As per a CNBC-TV18 poll, the company's revenue growth is likely to be only 2% due to a decline in volumes on a year-on-year basis. Revenue, as per the poll, is seen at ₹17,532 crore.
For the September quarter, Hyundai Motor India's volumes declined 1% from last year, but increased 6% sequentially.
Net profit for the period may increase by 10% to ₹1,518 crore, while Earnings Before Interest, Tax, Depreciation and Amortisation (EBITDA) may increase by 8% year-on-year to ₹2,380 crore.
EBITDA margins may expand by 80 basis points to 13.6% from 12.8% last year. Margin expansion is likely to be kept in check due to higher discounts.
The higher discounts may also weigh on the company's realisations, but the impact could be partly offset due to the cost control measures taken by the company.

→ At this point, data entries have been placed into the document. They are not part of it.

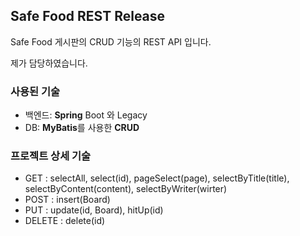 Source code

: ## Safe Food REST Release

 Safe Food 게시판의 CRUD 기능의 REST API 입니다.

 제가 담당하였습니다.

### 사용된 기술

- 백엔드: **Spring** Boot 와 Legacy
- DB: **MyBatis**를 사용한 **CRUD**

### 프로젝트 상세 기술

- GET : selectAll, select(id), pageSelect(page),  selectByTitle(title),  selectByContent(content),  selectByWriter(wirter)
- POST :  insert(Board)
- PUT :  update(id, Board), hitUp(id)
- DELETE :  delete(id)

Realisations are also likely to be aided by a SUV-skewed product mix.
Sales strategy for the EV portfolio, demand outlook, and new product timelines are some key aspects that the street would want clarity from the management.
Shares of Hyundai Motor India have given up early gains and are now trading 0.6% lower ahead of the earnings announcement at ₹2,343.9. At ₹27,870 crore, Hyundai Motor India remains India's biggest IPO till date.